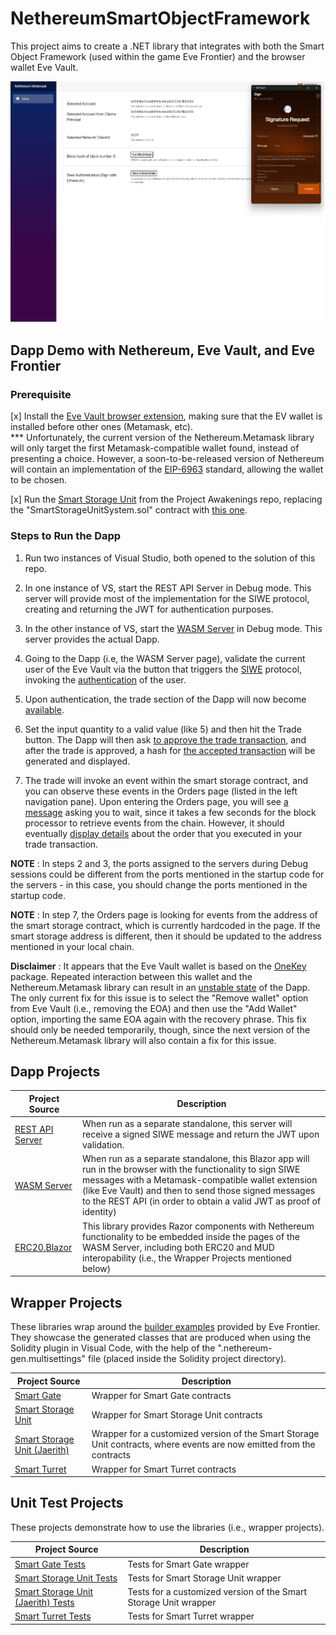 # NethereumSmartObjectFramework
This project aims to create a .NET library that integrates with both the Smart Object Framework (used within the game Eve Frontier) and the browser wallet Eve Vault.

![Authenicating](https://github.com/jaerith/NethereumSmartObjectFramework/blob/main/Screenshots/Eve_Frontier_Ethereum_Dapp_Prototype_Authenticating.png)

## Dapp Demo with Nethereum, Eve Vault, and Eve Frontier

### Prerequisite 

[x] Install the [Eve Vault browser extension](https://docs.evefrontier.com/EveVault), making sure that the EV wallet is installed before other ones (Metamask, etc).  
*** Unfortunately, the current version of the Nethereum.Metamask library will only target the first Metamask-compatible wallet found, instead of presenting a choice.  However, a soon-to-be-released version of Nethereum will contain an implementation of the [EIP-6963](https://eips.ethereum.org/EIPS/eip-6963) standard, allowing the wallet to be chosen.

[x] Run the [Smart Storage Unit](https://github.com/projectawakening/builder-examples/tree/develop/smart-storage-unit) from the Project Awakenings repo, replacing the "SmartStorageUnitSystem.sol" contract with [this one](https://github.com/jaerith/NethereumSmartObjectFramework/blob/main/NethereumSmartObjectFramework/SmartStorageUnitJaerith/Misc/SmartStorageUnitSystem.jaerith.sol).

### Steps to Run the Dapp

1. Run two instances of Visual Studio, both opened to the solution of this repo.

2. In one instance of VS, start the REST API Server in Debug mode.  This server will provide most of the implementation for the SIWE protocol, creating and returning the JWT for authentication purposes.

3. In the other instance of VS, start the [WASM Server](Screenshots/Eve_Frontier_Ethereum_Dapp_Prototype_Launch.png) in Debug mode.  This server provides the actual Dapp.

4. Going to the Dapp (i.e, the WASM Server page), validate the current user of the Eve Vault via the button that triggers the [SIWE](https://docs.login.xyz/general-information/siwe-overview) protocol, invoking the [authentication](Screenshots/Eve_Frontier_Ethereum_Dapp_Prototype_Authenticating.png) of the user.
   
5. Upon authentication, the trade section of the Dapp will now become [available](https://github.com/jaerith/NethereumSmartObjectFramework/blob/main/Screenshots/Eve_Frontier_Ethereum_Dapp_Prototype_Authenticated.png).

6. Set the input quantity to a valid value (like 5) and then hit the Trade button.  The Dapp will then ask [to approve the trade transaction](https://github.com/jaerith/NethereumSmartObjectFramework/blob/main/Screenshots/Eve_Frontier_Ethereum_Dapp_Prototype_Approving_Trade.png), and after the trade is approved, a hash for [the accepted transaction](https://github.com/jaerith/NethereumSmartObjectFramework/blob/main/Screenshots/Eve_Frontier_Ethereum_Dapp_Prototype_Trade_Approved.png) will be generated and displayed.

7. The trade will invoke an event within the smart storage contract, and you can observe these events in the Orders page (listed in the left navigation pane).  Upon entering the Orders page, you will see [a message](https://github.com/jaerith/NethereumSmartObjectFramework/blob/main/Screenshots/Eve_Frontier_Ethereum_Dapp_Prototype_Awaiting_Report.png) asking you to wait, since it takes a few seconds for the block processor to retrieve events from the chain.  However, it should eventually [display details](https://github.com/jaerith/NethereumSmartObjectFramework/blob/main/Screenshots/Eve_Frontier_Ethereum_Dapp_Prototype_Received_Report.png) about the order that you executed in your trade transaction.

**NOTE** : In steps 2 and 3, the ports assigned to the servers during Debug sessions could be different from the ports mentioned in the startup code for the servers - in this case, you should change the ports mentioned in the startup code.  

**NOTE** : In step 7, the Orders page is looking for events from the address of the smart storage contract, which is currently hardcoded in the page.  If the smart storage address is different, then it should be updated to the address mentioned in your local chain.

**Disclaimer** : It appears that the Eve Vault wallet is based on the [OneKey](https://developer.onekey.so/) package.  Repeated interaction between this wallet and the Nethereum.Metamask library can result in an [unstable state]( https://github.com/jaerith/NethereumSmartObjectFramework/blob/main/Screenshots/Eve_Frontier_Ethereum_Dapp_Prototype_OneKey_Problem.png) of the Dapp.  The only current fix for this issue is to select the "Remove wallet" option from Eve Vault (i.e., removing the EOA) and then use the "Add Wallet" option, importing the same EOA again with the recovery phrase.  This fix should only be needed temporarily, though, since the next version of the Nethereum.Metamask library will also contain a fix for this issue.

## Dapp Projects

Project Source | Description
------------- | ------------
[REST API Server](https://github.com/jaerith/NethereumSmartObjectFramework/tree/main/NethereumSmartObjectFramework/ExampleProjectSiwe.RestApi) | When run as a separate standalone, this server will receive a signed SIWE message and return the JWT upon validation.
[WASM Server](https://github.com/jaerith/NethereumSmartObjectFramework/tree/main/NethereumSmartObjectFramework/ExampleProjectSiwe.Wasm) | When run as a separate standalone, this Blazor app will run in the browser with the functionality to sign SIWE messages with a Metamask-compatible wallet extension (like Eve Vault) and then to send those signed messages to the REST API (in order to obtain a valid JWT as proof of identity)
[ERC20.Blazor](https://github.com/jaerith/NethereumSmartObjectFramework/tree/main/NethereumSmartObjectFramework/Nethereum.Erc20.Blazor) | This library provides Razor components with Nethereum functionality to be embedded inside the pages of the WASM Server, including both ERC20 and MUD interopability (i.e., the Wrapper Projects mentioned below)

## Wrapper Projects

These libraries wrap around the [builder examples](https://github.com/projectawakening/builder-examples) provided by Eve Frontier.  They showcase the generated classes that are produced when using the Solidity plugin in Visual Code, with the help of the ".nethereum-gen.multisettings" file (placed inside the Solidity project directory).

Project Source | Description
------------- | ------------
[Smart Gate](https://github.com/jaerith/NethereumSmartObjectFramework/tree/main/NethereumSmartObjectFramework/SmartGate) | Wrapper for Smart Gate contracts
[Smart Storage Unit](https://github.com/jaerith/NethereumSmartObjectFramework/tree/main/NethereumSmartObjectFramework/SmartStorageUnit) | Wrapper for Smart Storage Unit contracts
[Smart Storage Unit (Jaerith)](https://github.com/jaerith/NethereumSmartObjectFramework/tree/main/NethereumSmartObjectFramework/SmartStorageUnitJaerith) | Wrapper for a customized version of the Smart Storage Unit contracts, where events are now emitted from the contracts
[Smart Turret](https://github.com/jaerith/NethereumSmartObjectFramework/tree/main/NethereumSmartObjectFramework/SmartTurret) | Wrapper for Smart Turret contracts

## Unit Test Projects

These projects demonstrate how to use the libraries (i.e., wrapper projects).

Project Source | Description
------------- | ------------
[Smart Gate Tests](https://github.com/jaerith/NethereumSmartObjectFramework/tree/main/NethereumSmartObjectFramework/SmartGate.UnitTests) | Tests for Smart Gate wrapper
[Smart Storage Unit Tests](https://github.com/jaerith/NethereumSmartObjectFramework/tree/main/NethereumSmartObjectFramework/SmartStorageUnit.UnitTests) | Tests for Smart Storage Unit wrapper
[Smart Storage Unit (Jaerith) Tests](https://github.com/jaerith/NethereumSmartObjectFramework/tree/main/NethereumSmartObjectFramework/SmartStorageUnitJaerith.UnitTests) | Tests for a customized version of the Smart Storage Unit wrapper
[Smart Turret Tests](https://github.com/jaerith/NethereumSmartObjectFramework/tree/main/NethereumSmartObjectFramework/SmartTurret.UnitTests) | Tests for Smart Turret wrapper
==============================
Give back the whole listing exactly as it stands. No pictures belong in the copy.

YOUR RESPONSE ->
 # NethereumSmartObjectFramework
This project aims to create a .NET library that integrates with both the Smart Object Framework (used within the game Eve Frontier) and the browser wallet Eve Vault.

![Authenicating](https://github.com/jaerith/NethereumSmartObjectFramework/blob/main/Screenshots/Eve_Frontier_Ethereum_Dapp_Prototype_Authenticating.png)

## Dapp Demo with Nethereum, Eve Vault, and Eve Frontier

### Prerequisite 

[x] Install the [Eve Vault browser extension](https://docs.evefrontier.com/EveVault), making sure that the EV wallet is installed before other ones (Metamask, etc).  
*** Unfortunately, the current version of the Nethereum.Metamask library will only target the first Metamask-compatible wallet found, instead of presenting a choice.  However, a soon-to-be-released version of Nethereum will contain an implementation of the [EIP-6963](https://eips.ethereum.org/EIPS/eip-6963) standard, allowing the wallet to be chosen.

[x] Run the [Smart Storage Unit](https://github.com/projectawakening/builder-examples/tree/develop/smart-storage-unit) from the Project Awakenings repo, replacing the "SmartStorageUnitSystem.sol" contract with [this one](https://github.com/jaerith/NethereumSmartObjectFramework/blob/main/NethereumSmartObjectFramework/SmartStorageUnitJaerith/Misc/SmartStorageUnitSystem.jaerith.sol).

### Steps to Run the Dapp

1. Run two instances of Visual Studio, both opened to the solution of this repo.

2. In one instance of VS, start the REST API Server in Debug mode.  This server will provide most of the implementation for the SIWE protocol, creating and returning the JWT for authentication purposes.

3. In the other instance of VS, start the [WASM Server](Screenshots/Eve_Frontier_Ethereum_Dapp_Prototype_Launch.png) in Debug mode.  This server provides the actual Dapp.

4. Going to the Dapp (i.e, the WASM Server page), validate the current user of the Eve Vault via the button that triggers the [SIWE](https://docs.login.xyz/general-information/siwe-overview) protocol, invoking the [authentication](Screenshots/Eve_Frontier_Ethereum_Dapp_Prototype_Authenticating.png) of the user.
   
5. Upon authentication, the trade section of the Dapp will now become [available](https://github.com/jaerith/NethereumSmartObjectFramework/blob/main/Screenshots/Eve_Frontier_Ethereum_Dapp_Prototype_Authenticated.png).

6. Set the input quantity to a valid value (like 5) and then hit the Trade button.  The Dapp will then ask [to approve the trade transaction](https://github.com/jaerith/NethereumSmartObjectFramework/blob/main/Screenshots/Eve_Frontier_Ethereum_Dapp_Prototype_Approving_Trade.png), and after the trade is approved, a hash for [the accepted transaction](https://github.com/jaerith/NethereumSmartObjectFramework/blob/main/Screenshots/Eve_Frontier_Ethereum_Dapp_Prototype_Trade_Approved.png) will be generated and displayed.

7. The trade will invoke an event within the smart storage contract, and you can observe these events in the Orders page (listed in the left navigation pane).  Upon entering the Orders page, you will see [a message](https://github.com/jaerith/NethereumSmartObjectFramework/blob/main/Screenshots/Eve_Frontier_Ethereum_Dapp_Prototype_Awaiting_Report.png) asking you to wait, since it takes a few seconds for the block processor to retrieve events from the chain.  However, it should eventually [display details](https://github.com/jaerith/NethereumSmartObjectFramework/blob/main/Screenshots/Eve_Frontier_Ethereum_Dapp_Prototype_Received_Report.png) about the order that you executed in your trade transaction.

**NOTE** : In steps 2 and 3, the ports assigned to the servers during Debug sessions could be different from the ports mentioned in the startup code for the servers - in this case, you should change the ports mentioned in the startup code.  

**NOTE** : In step 7, the Orders page is looking for events from the address of the smart storage contract, which is currently hardcoded in the page.  If the smart storage address is different, then it should be updated to the address mentioned in your local chain.

**Disclaimer** : It appears that the Eve Vault wallet is based on the [OneKey](https://developer.onekey.so/) package.  Repeated interaction between this wallet and the Nethereum.Metamask library can result in an [unstable state]( https://github.com/jaerith/NethereumSmartObjectFramework/blob/main/Screenshots/Eve_Frontier_Ethereum_Dapp_Prototype_OneKey_Problem.png) of the Dapp.  The only current fix for this issue is to select the "Remove wallet" option from Eve Vault (i.e., removing the EOA) and then use the "Add Wallet" option, importing the same EOA again with the recovery phrase.  This fix should only be needed temporarily, though, since the next version of the Nethereum.Metamask library will also contain a fix for this issue.

## Dapp Projects

Project Source | Description
------------- | ------------
[REST API Server](https://github.com/jaerith/NethereumSmartObjectFramework/tree/main/NethereumSmartObjectFramework/ExampleProjectSiwe.RestApi) | When run as a separate standalone, this server will receive a signed SIWE message and return the JWT upon validation.
[WASM Server](https://github.com/jaerith/NethereumSmartObjectFramework/tree/main/NethereumSmartObjectFramework/ExampleProjectSiwe.Wasm) | When run as a separate standalone, this Blazor app will run in the browser with the functionality to sign SIWE messages with a Metamask-compatible wallet extension (like Eve Vault) and then to send those signed messages to the REST API (in order to obtain a valid JWT as proof of identity)
[ERC20.Blazor](https://github.com/jaerith/NethereumSmartObjectFramework/tree/main/NethereumSmartObjectFramework/Nethereum.Erc20.Blazor) | This library provides Razor components with Nethereum functionality to be embedded inside the pages of the WASM Server, including both ERC20 and MUD interopability (i.e., the Wrapper Projects mentioned below)

## Wrapper Projects

These libraries wrap around the [builder examples](https://github.com/projectawakening/builder-examples) provided by Eve Frontier.  They showcase the generated classes that are produced when using the Solidity plugin in Visual Code, with the help of the ".nethereum-gen.multisettings" file (placed inside the Solidity project directory).

Project Source | Description
------------- | ------------
[Smart Gate](https://github.com/jaerith/NethereumSmartObjectFramework/tree/main/NethereumSmartObjectFramework/SmartGate) | Wrapper for Smart Gate contracts
[Smart Storage Unit](https://github.com/jaerith/NethereumSmartObjectFramework/tree/main/NethereumSmartObjectFramework/SmartStorageUnit) | Wrapper for Smart Storage Unit contracts
[Smart Storage Unit (Jaerith)](https://github.com/jaerith/NethereumSmartObjectFramework/tree/main/NethereumSmartObjectFramework/SmartStorageUnitJaerith) | Wrapper for a customized version of the Smart Storage Unit contracts, where events are now emitted from the contracts
[Smart Turret](https://github.com/jaerith/NethereumSmartObjectFramework/tree/main/NethereumSmartObjectFramework/SmartTurret) | Wrapper for Smart Turret contracts

## Unit Test Projects

These projects demonstrate how to use the libraries (i.e., wrapper projects).

Project Source | Description
------------- | ------------
[Smart Gate Tests](https://github.com/jaerith/NethereumSmartObjectFramework/tree/main/NethereumSmartObjectFramework/SmartGate.UnitTests) | Tests for Smart Gate wrapper
[Smart Storage Unit Tests](https://github.com/jaerith/NethereumSmartObjectFramework/tree/main/NethereumSmartObjectFramework/SmartStorageUnit.UnitTests) | Tests for Smart Storage Unit wrapper
[Smart Storage Unit (Jaerith) Tests](https://github.com/jaerith/NethereumSmartObjectFramework/tree/main/NethereumSmartObjectFramework/SmartStorageUnitJaerith.UnitTests) | Tests for a customized version of the Smart Storage Unit wrapper
[Smart Turret Tests](https://github.com/jaerith/NethereumSmartObjectFramework/tree/main/NethereumSmartObjectFramework/SmartTurret.UnitTests) | Tests for Smart Turret wrapper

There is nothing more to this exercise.